This short introduction has developed a simple tune, introducing you to various ideas including:
the following commands:
play
play_pattern_timed
sleep
use_synth
how to define a new function
define :functionname do
... #the commands within the function go here
...
...
end
how to start an independent sequence of commands in a thread
in_thread do
... #the commands withion the thread go here
...
...
end
using symbols for notes
:c4 equivalent to 60
:g4 equlvalent to 67
:c3 equivalent to 48
using variables to hold values, and doing simple arithmentic with the contents
q = 0.2
c = 2 * q #c holds the value 2 * 0.2 = 0.4
The use of the align button to tidy up the code layout
One example of adding an fx effect
At this stage I demonstrated two further versions of the Frere Jaques round (FrereSliding.rb and FrereAmbiDrone.rb) and also a program LiveCodingExample.rb to illustrate Live Coding.

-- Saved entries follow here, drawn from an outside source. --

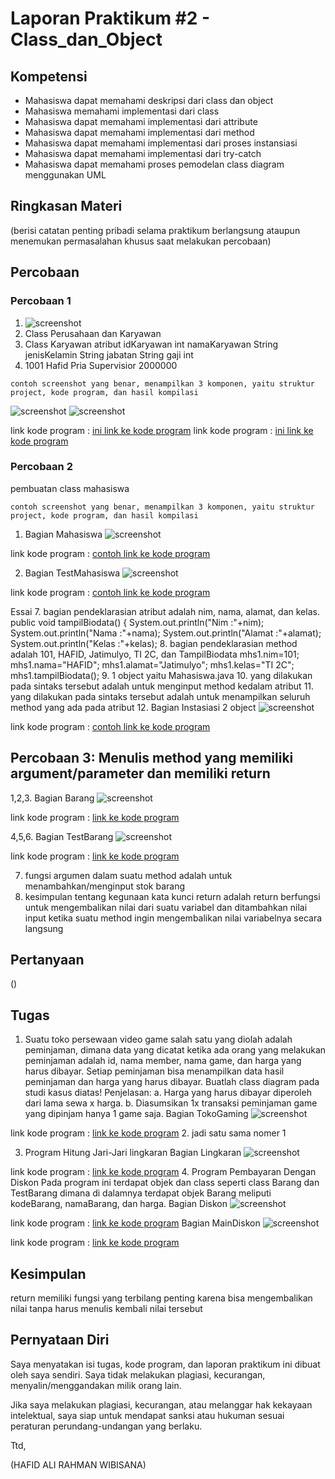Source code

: # Laporan Praktikum #2 - Class_dan_Object

## Kompetensi

* Mahasiswa dapat memahami deskripsi dari class dan object 
* Mahasiswa memahami implementasi dari class 
* Mahasiswa dapat memahami implementasi dari attribute 
* Mahasiswa dapat memahami implementasi dari method
* Mahasiswa dapat memahami implementasi dari proses instansiasi 
* Mahasiswa dapat memahami implementasi dari try-catch 
* Mahasiswa dapat memahami proses pemodelan class diagram menggunakan UML 

## Ringkasan Materi

(berisi catatan penting pribadi selama praktikum berlangsung ataupun menemukan permasalahan khusus saat melakukan percobaan)

## Percobaan

### Percobaan 1

1. ![screenshot](img/percobaan1.JPG)
2. Class Perusahaan dan Karyawan
3. Class Karyawan 
atribut
idKaryawan int
namaKaryawan String
jenisKelamin String
jabatan String
gaji int
4. 1001
Hafid
Pria
Supervisior
2000000

`contoh screenshot yang benar, menampilkan 3 komponen, yaitu struktur project, kode program, dan hasil kompilasi`

![screenshot](img/percobaan1.2.JPG)
![screenshot](img/percobaan1.3.JPG)

link kode program : [ini link ke kode program](/../src/2_Class_and_Object/perusahaan.java)
link kode program : [ini link ke kode program](/../src/2_Class_and_Object/Karyawan.java)

### Percobaan 2

pembuatan class mahasiswa

`contoh screenshot yang benar, menampilkan 3 komponen, yaitu struktur project, kode program, dan hasil kompilasi`

1. Bagian Mahasiswa ![screenshot](img/percobaan2.JPG)

link kode program : [contoh link ke kode program](../../src/2_Class_dan_Object/Mahasiswa.java)

2. Bagian TestMahasiswa ![screenshot](img/percobaan2.1.JPG)

link kode program : [contoh link ke kode program](../../src/2_Class_dan_Object/TestMahasiswa.java)

Essai
7. bagian pendeklarasian atribut adalah nim, nama, alamat, dan kelas.
   public void tampilBiodata() {
    	System.out.println("Nim :"+nim);
    	System.out.println("Nama :"+nama);
    	System.out.println("Alamat :"+alamat);   
   	System.out.println("Kelas :"+kelas);
8. bagian pendeklarasian method adalah 101, HAFID, Jatimulyo, TI 2C, dan TampilBiodata
	mhs1.nim=101;
        mhs1.nama="HAFID";
        mhs1.alamat="Jatimulyo";
        mhs1.kelas="TI 2C";
        mhs1.tampilBiodata();
9. 1 object yaitu Mahasiswa.java
10. yang dilakukan pada sintaks tersebut adalah untuk menginput method kedalam atribut
11. yang dilakukan pada sintaks tersebut adalah untuk menampilkan seluruh method yang ada pada atribut
12. Bagian Instasiasi 2 object ![screenshot](img/2object.jpg)

link kode program : [contoh link ke kode program](../../src/2_Class_dan_Object/TestMahasiswa.java)

## Percobaan 3: Menulis method yang memiliki argument/parameter dan memiliki return

1,2,3.  Bagian Barang ![screenshot](img/brg1.jpg)

link kode program : [link ke kode program](../../src/2_Class_dan_Object/Barang.java)

4,5,6. Bagian TestBarang ![screenshot](img/brg2.jpg)

link kode program : [link ke kode program](../../src/2_Class_dan_Object/testBarang.java)

7. fungsi argumen dalam suatu method adalah untuk menambahkan/menginput stok barang
8. kesimpulan tentang kegunaan kata kunci return adalah return berfungsi untuk mengembalikan nilai dari suatu variabel dan ditambahkan nilai input
ketika suatu method ingin mengembalikan nilai variabelnya secara langsung

## Pertanyaan
 ()
## Tugas
1. Suatu toko persewaan video game salah satu yang diolah adalah peminjaman, dimana data yang dicatat ketika ada orang yang melakukan peminjaman adalah id, nama member, nama game, dan harga yang harus dibayar. Setiap peminjaman bisa menampilkan data hasil peminjaman dan harga yang harus dibayar. Buatlah class diagram pada studi kasus diatas!
Penjelasan:
a. Harga yang harus dibayar diperoleh dari lama sewa x harga.
b. Diasumsikan 1x transaksi peminjaman game yang dipinjam hanya 1 game saja.
Bagian TokoGaming ![screenshot](img/tokogame.jpg)

link kode program : [link ke kode program](../../src/2_Class_dan_Object/Gaming.java)
2. jadi satu sama nomer 1

3. Program Hitung Jari-Jari lingkaran
Bagian Lingkaran ![screenshot](img/lingkaran.jpg)

link kode program : [link ke kode program](../../src/2_Class_dan_Object/Lingkaran.java)
4. Program Pembayaran Dengan Diskon 
Pada program ini terdapat objek dan class seperti class Barang dan TestBarang dimana di dalamnya terdapat objek Barang meliputi kodeBarang, namaBarang, dan harga.
Bagian Diskon ![screenshot](img/diskon1.jpg)

link kode program : [link ke kode program](../../src/2_Class_dan_Object/diskon.java)
Bagian MainDiskon ![screenshot](img/diskon.jpg)

link kode program : [link ke kode program](../../src/2_Class_dan_Object/maindiskon.java)
## Kesimpulan

return memiliki fungsi yang terbilang penting karena bisa mengembalikan nilai tanpa harus menulis kembali nilai tersebut

## Pernyataan Diri

Saya menyatakan isi tugas, kode program, dan laporan praktikum ini dibuat oleh saya sendiri. Saya tidak melakukan plagiasi, kecurangan, menyalin/menggandakan milik orang lain.

Jika saya melakukan plagiasi, kecurangan, atau melanggar hak kekayaan intelektual, saya siap untuk mendapat sanksi atau hukuman sesuai peraturan perundang-undangan yang berlaku.

Ttd,

(HAFID ALI RAHMAN WIBISANA)
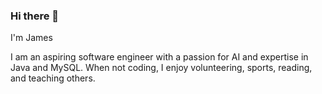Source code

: ### Hi there 👋

I'm James

I am an aspiring software engineer with a passion for AI and expertise in Java and MySQL. When not coding, I enjoy volunteering, sports, reading, and teaching others.

<!--
**j-escartin/j-escartin** is a ✨ _special_ ✨ repository because its `README.md` (this file) appears on your GitHub profile.

Here are some ideas to get you started:

- 🔭 I’m currently working on ...
- 🌱 I’m currently learning ...
- 👯 I’m looking to collaborate on ...
- 🤔 I’m looking for help with ...
- 💬 Ask me about ...
- 📫 How to reach me: ...
- 😄 Pronouns: ...
- ⚡ Fun fact: ...
-->
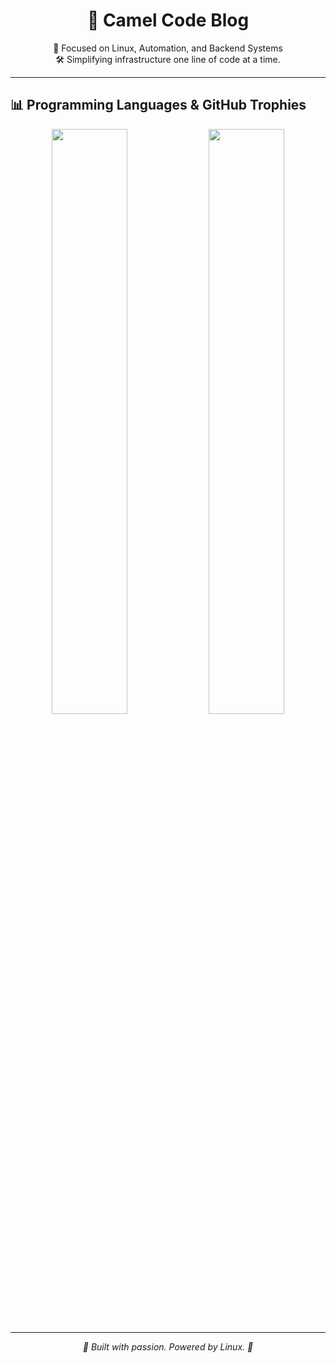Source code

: <h1 align="center">🐫 Camel Code Blog</h1>

<p align="center">
🧠 Focused on Linux, Automation, and Backend Systems  
<br>
🛠️ Simplifying infrastructure one line of code at a time.
</p>

---

## 📊 Programming Languages & GitHub Trophies

<p align="center">
  <img src="https://github-readme-stats.vercel.app/api/top-langs/?username=tree-1917&layout=compact&theme=algolia" width="49%" />
  <img src="https://github-profile-trophy.vercel.app/?username=tree-1917&theme=algolia&column=3&margin-w=5&margin-h=5" width="49%" />
</p>

---

<p align="center"><i>🔧 Built with passion. Powered by Linux. 🐧</i></p>

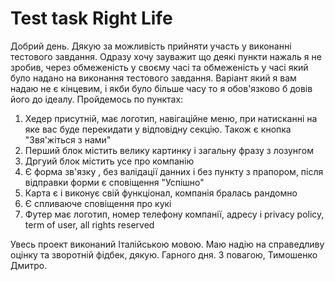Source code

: # Test task Right Life

Добрий день.
Дякую за можливість прийняти участь у виконанні тестового завдання.
Одразу хочу зауважит що деякі пункти нажаль я не зробив, через обмеженість у своєму часі та обмеженість у часі який було надано на виконання тестового
завдання.
Варіант який я вам надаю не є кінцевим, і якби було більше часу то я обов'язково б довів його до ідеалу.
Пройдемось по пунктах:

1) Хедер присутній, має логотип, навігаційне меню, при натисканні на яке вас буде перекидати у відповідну секцію. Також є кнопка "Звя'жіться з нами"
2) Перший блок містить велику картинку і загальну фразу з лозунгом
3) Дргуий блок містить усе про компанію
4) Є форма зв'язку , без валідації данних і без пункту з прапором, після відправки форми є сповіщення "Успішно"
5) Карта є і виконує свій функціонал, компанія бралась рандомно 
6) Є спливаюче сповіщення про кукі
7) Футер має логотип, номер телефону компанії, адресу і privacy policy, term of user, all rights reserved

Увесь проект виконаний Італійською мовою.
Маю надію на справедливу оцінку та зворотній фідбек, дякую.
Гарного дня.
З повагою, Тимошенко Дмитро.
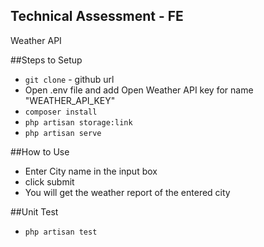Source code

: ## Technical Assessment - FE 

Weather API 

##Steps to Setup
- `git clone` - github url
- Open .env file and add Open Weather API key for name "WEATHER_API_KEY"
- `composer install`
- `php artisan storage:link`
- `php artisan serve`

##How to Use
- Enter City name in the input box
- click submit
- You will get the weather report of the entered city

##Unit Test
- `php artisan test`

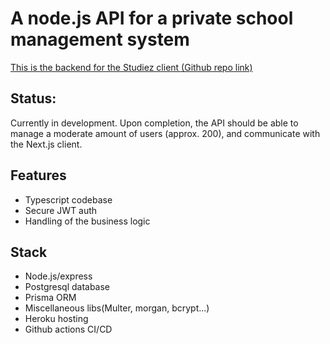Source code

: # A node.js API for a private school management system
[This is the backend for the Studiez client (Github repo link)](https://)
## Status:
Currently in development. Upon completion, the API should be able to manage a moderate amount of users (approx. 200),
and communicate with the Next.js client.

## Features
- Typescript codebase
- Secure JWT auth
- Handling of the business logic

## Stack
- Node.js/express
- Postgresql database
- Prisma ORM
- Miscellaneous libs(Multer, morgan, bcrypt...)
- Heroku hosting 
- Github actions CI/CD


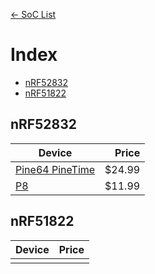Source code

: [<- SoC List](..)

# Index
- [nRF52832](#nrf52832)
- [nRF51822](#nrf51822)

## nRF52832

| Device | Price |
|-|-:|
| [Pine64 PineTime](pinetime.md) | $24.99 |
| [P8](p8.md) | $11.99 |

## nRF51822

| Device | Price |
|-|-:|
|  |  |
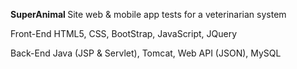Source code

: <strong> SuperAnimal </strong>
Site web & mobile app tests for a veterinarian system

Front-End
HTML5,
CSS,
BootStrap,
JavaScript,
JQuery

Back-End
Java (JSP & Servlet),
Tomcat,
Web API (JSON),
MySQL
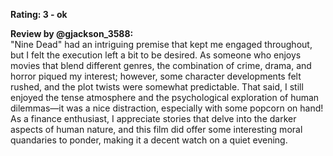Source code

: **Rating: 3 - ok**

**Review by @gjackson_3588:**  
"Nine Dead" had an intriguing premise that kept me engaged throughout, but I felt the execution left a bit to be desired. As someone who enjoys movies that blend different genres, the combination of crime, drama, and horror piqued my interest; however, some character developments felt rushed, and the plot twists were somewhat predictable. That said, I still enjoyed the tense atmosphere and the psychological exploration of human dilemmas—it was a nice distraction, especially with some popcorn on hand! As a finance enthusiast, I appreciate stories that delve into the darker aspects of human nature, and this film did offer some interesting moral quandaries to ponder, making it a decent watch on a quiet evening.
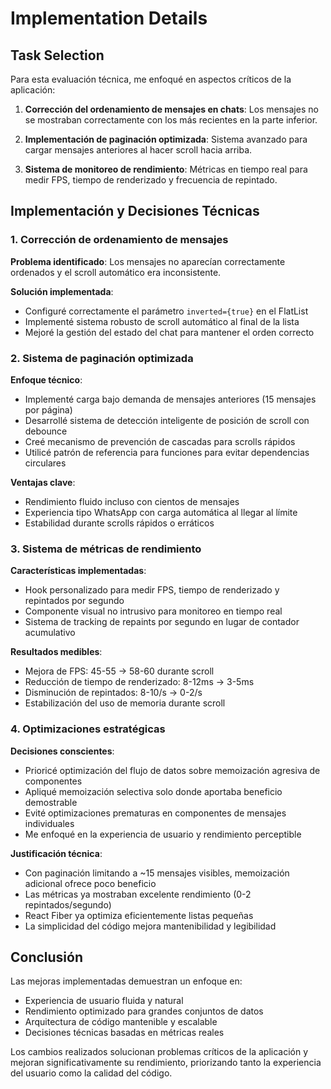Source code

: # Implementation Details

## Task Selection

Para esta evaluación técnica, me enfoqué en aspectos críticos de la aplicación:

1. **Corrección del ordenamiento de mensajes en chats**: Los mensajes no se mostraban correctamente con los más recientes en la parte inferior.

2. **Implementación de paginación optimizada**: Sistema avanzado para cargar mensajes anteriores al hacer scroll hacia arriba.

3. **Sistema de monitoreo de rendimiento**: Métricas en tiempo real para medir FPS, tiempo de renderizado y frecuencia de repintado.

## Implementación y Decisiones Técnicas

### 1. Corrección de ordenamiento de mensajes

**Problema identificado**: Los mensajes no aparecían correctamente ordenados y el scroll automático era inconsistente.

**Solución implementada**:

- Configuré correctamente el parámetro `inverted={true}` en el FlatList
- Implementé sistema robusto de scroll automático al final de la lista
- Mejoré la gestión del estado del chat para mantener el orden correcto

### 2. Sistema de paginación optimizada

**Enfoque técnico**:

- Implementé carga bajo demanda de mensajes anteriores (15 mensajes por página)
- Desarrollé sistema de detección inteligente de posición de scroll con debounce
- Creé mecanismo de prevención de cascadas para scrolls rápidos
- Utilicé patrón de referencia para funciones para evitar dependencias circulares

**Ventajas clave**:

- Rendimiento fluido incluso con cientos de mensajes
- Experiencia tipo WhatsApp con carga automática al llegar al límite
- Estabilidad durante scrolls rápidos o erráticos

### 3. Sistema de métricas de rendimiento

**Características implementadas**:

- Hook personalizado para medir FPS, tiempo de renderizado y repintados por segundo
- Componente visual no intrusivo para monitoreo en tiempo real
- Sistema de tracking de repaints por segundo en lugar de contador acumulativo

**Resultados medibles**:

- Mejora de FPS: 45-55 → 58-60 durante scroll
- Reducción de tiempo de renderizado: 8-12ms → 3-5ms
- Disminución de repintados: 8-10/s → 0-2/s
- Estabilización del uso de memoria durante scroll

### 4. Optimizaciones estratégicas

**Decisiones conscientes**:

- Prioricé optimización del flujo de datos sobre memoización agresiva de componentes
- Apliqué memoización selectiva solo donde aportaba beneficio demostrable
- Evité optimizaciones prematuras en componentes de mensajes individuales
- Me enfoqué en la experiencia de usuario y rendimiento perceptible

**Justificación técnica**:

- Con paginación limitando a ~15 mensajes visibles, memoización adicional ofrece poco beneficio
- Las métricas ya mostraban excelente rendimiento (0-2 repintados/segundo)
- React Fiber ya optimiza eficientemente listas pequeñas
- La simplicidad del código mejora mantenibilidad y legibilidad

## Conclusión

Las mejoras implementadas demuestran un enfoque en:

- Experiencia de usuario fluida y natural
- Rendimiento optimizado para grandes conjuntos de datos
- Arquitectura de código mantenible y escalable
- Decisiones técnicas basadas en métricas reales

Los cambios realizados solucionan problemas críticos de la aplicación y mejoran significativamente su rendimiento, priorizando tanto la experiencia del usuario como la calidad del código.

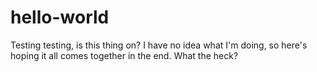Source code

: # hello-world
Testing testing, is this thing on?
I have no idea what I'm doing, so here's hoping it all comes together in the end.
What the heck?
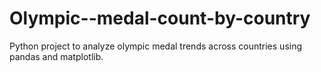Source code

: # Olympic--medal-count-by-country
Python project to analyze olympic medal trends across countries using pandas and matplotlib.
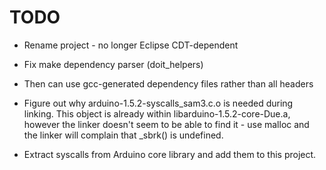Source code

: TODO
====

- Rename project - no longer Eclipse CDT-dependent

- Fix make dependency parser (doit_helpers)
 - Then can use gcc-generated dependency files rather than all headers

- Figure out why arduino-1.5.2-syscalls_sam3.c.o is needed during linking. This
  object is already within libarduino-1.5.2-core-Due.a, however the linker doesn't
  seem to be able to find it - use malloc and the linker will complain that _sbrk()
  is undefined.

- Extract syscalls from Arduino core library and add them to this project.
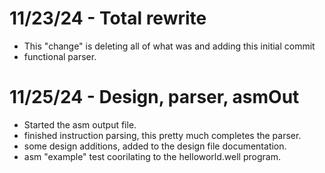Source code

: # 11/23/24 - Total rewrite

* This "change" is deleting all of what was and adding this initial commit
* functional parser.

# 11/25/24 - Design, parser, asmOut

* Started the asm output file.
* finished instruction parsing, this pretty much completes the parser.
* some design additions, added to the design file documentation.
* asm "example" test coorilating to the helloworld.well program.

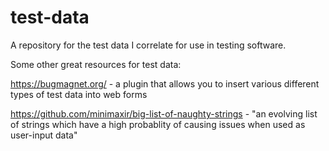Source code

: # test-data

A repository for the test data I correlate for use in testing software.

Some other great resources for test data:

https://bugmagnet.org/ - a plugin that allows you to insert various different types of test data into web forms

https://github.com/minimaxir/big-list-of-naughty-strings - "an evolving list of strings which have a high probablity of causing issues when used as user-input data"
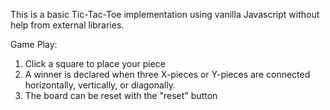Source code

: This is a basic Tic-Tac-Toe implementation using vanilla Javascript without help from external libraries.

Game Play:
1) Click a square to place your piece
2) A winner is declared when three X-pieces or Y-pieces are connected horizontally, vertically, or diagonally.
3) The board can be reset with the "reset" button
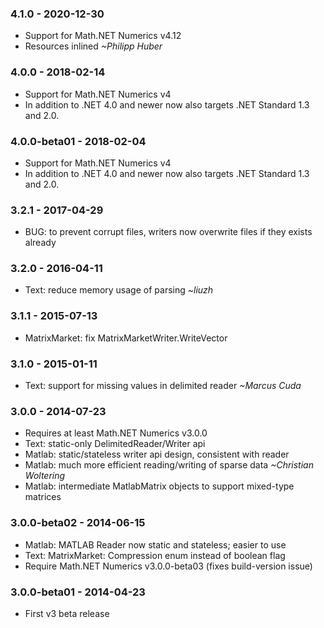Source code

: ### 4.1.0 - 2020-12-30
* Support for Math.NET Numerics v4.12
* Resources inlined *~Philipp Huber*

### 4.0.0 - 2018-02-14
* Support for Math.NET Numerics v4
* In addition to .NET 4.0 and newer now also targets .NET Standard 1.3 and 2.0.

### 4.0.0-beta01 - 2018-02-04
* Support for Math.NET Numerics v4
* In addition to .NET 4.0 and newer now also targets .NET Standard 1.3 and 2.0.

### 3.2.1 - 2017-04-29
* BUG: to prevent corrupt files, writers now overwrite files if they exists already

### 3.2.0 - 2016-04-11
* Text: reduce memory usage of parsing *~liuzh*

### 3.1.1 - 2015-07-13
* MatrixMarket: fix MatrixMarketWriter.WriteVector

### 3.1.0 - 2015-01-11
* Text: support for missing values in delimited reader *~Marcus Cuda*

### 3.0.0 - 2014-07-23
* Requires at least Math.NET Numerics v3.0.0
* Text: static-only DelimitedReader/Writer api
* Matlab: static/stateless writer api design, consistent with reader
* Matlab: much more efficient reading/writing of sparse data *~Christian Woltering*
* Matlab: intermediate MatlabMatrix objects to support mixed-type matrices

### 3.0.0-beta02 - 2014-06-15
* Matlab: MATLAB Reader now static and stateless; easier to use
* Text: MatrixMarket: Compression enum instead of boolean flag
* Require Math.NET Numerics v3.0.0-beta03 (fixes build-version issue)

### 3.0.0-beta01 - 2014-04-23
* First v3 beta release

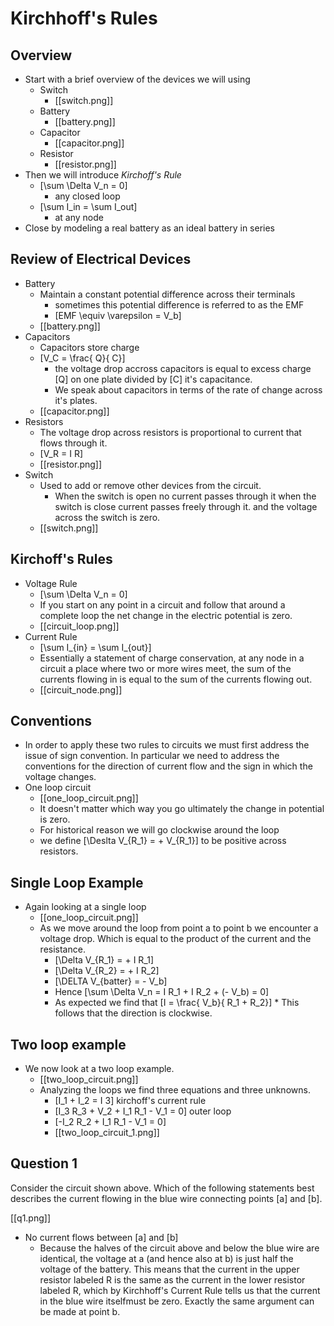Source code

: # Kirchhoff's Rules

## Overview
* Start with a brief overview of the devices we will using
  * Switch
      * [[switch.png]]
  * Battery
      * [[battery.png]]
  * Capacitor
      * [[capacitor.png]]
  * Resistor
      * [[resistor.png]]
* Then we will introduce _Kirchoff's Rule_
  * \[\sum \Delta V_n = 0\]
      * any closed loop
  * \[\sum I_in = \sum I_out\]
      * at any node
* Close by modeling a real battery as an ideal battery in series

## Review of Electrical Devices
* Battery
  * Maintain a constant potential difference across their terminals
      * sometimes this potential difference is referred to as the EMF
      * \[EMF \equiv \varepsilon = V_b\]
  * [[battery.png]]
* Capacitors
  * Capacitors store charge
  * \[V_C = \frac{ Q}{ C}\]
      * the voltage drop accross capacitors is equal to excess charge
        \[Q\] on one plate divided by \[C\] it's capacitance.
      * We speak about capacitors in terms of the rate of change
        across it's plates.
  * [[capacitor.png]]
* Resistors
  * The voltage drop across resistors is proportional to current that
    flows through it.
  * \[V_R = I R\]
  * [[resistor.png]]
* Switch
  * Used to add or remove other devices from the circuit.
      * When the switch is open no current passes through it
        when the switch is close current passes freely through it.
        and the voltage across the switch is zero.
  * [[switch.png]]

## Kirchoff's Rules
* Voltage Rule
  * \[\sum \Delta V_n = 0\]
  * If you start on any point in a circuit and follow that 
    around a complete loop the net change in the electric potential
    is zero.
  * [[circuit_loop.png]]
* Current Rule
  * \[\sum I_{in} = \sum I_{out}\]
  * Essentially a statement of charge conservation, at any node in
    a circuit a place where two or more wires meet, the sum of the
    currents flowing in is equal to the sum of the currents flowing out.
  * [[circuit_node.png]]

## Conventions
* In order to apply these two rules to circuits we must first address 
  the issue of sign convention.  In particular we need to address the
  conventions for the direction of current flow and the sign in which
  the voltage changes.
* One loop circuit
  * [[one_loop_circuit.png]]
  * It doesn't matter which way you go ultimately the change in
    potential is zero.
  * For historical reason we will go clockwise around the loop
  * we define \[\Deslta V_{R_1} = + V_{R_1}\] to be positive across resistors.
  
## Single Loop Example
* Again looking at a single loop
  * [[one_loop_circuit.png]]
  * As we move around the loop from point a to point b 
    we encounter a voltage drop.  Which is equal to the 
    product of the current and the resistance.
      * \[\Delta V_{R_1} = + I R_1\]
      * \[\Delta V_{R_2} = + I R_2\]
      * \[\DELTA V_{batter} = - V_b\]
      * Hence \[\sum \Delta V_n = I R_1 + I R_2 + (- V_b) = 0\]
      * As expected we find that \[I = \frac{ V_b}{ R_1 + R_2}\]
            * This follows that the direction is clockwise.

## Two loop example
* We now look at a two loop example. 
  * [[two_loop_circuit.png]]
  * Analyzing the loops we find three equations and three unknowns.
      * \[I_1 + I_2 = I 3\] kirchoff's current rule
      * \[I_3 R_3 + V_2 + I_1 R_1 - V_1 = 0\] outer loop
      * \[-I_2 R_2 + I_1 R_1 - V_1 = 0\]
      * [[two_loop_circuit_1.png]]

## Question 1
Consider the circuit shown above. Which of the following statements 
best describes the current flowing in the blue wire connecting 
points \[a\] and \[b\].

[[q1.png]]

* No current flows between \[a\] and \[b\]
  * Because the halves of the circuit above and below the blue wire are identical, the voltage at a (and hence also at b) is just half the voltage of the battery. This means that the current in the upper resistor labeled R is the same as the current in the lower resistor labeled R, which by Kirchhoff's Current Rule tells us that the current in the blue wire itselfmust be zero. Exactly the same argument can be made at point b.


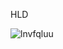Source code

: HLD

![lnvfqluu](https://github.com/harshith1118/diagrams4/assets/135295464/faaf99d0-9209-4281-ae60-2d6dd28b504c)
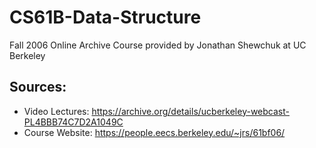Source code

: # CS61B-Data-Structure
Fall 2006 Online Archive Course provided by Jonathan Shewchuk at UC Berkeley

## Sources:
- Video Lectures: https://archive.org/details/ucberkeley-webcast-PL4BBB74C7D2A1049C
- Course Website: https://people.eecs.berkeley.edu/~jrs/61bf06/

I finished the talk by playing a program Celeste-RPI.rb which gives a rendition of The Dance of the Sugar Plum Fairly from Tchaikovsky's Nutcracker Suite.
##Where next....
1 Explore! Sonic Pi comes with a comprehensive built in Tutorial in the Help system, which takes you step by step through its many features. There are also a large number of example files included. You can copy and paste these into a workspace and play them. There are also sections in the help system describing the synths and samples which are available, and also the many fx effects which can be applied to sounds.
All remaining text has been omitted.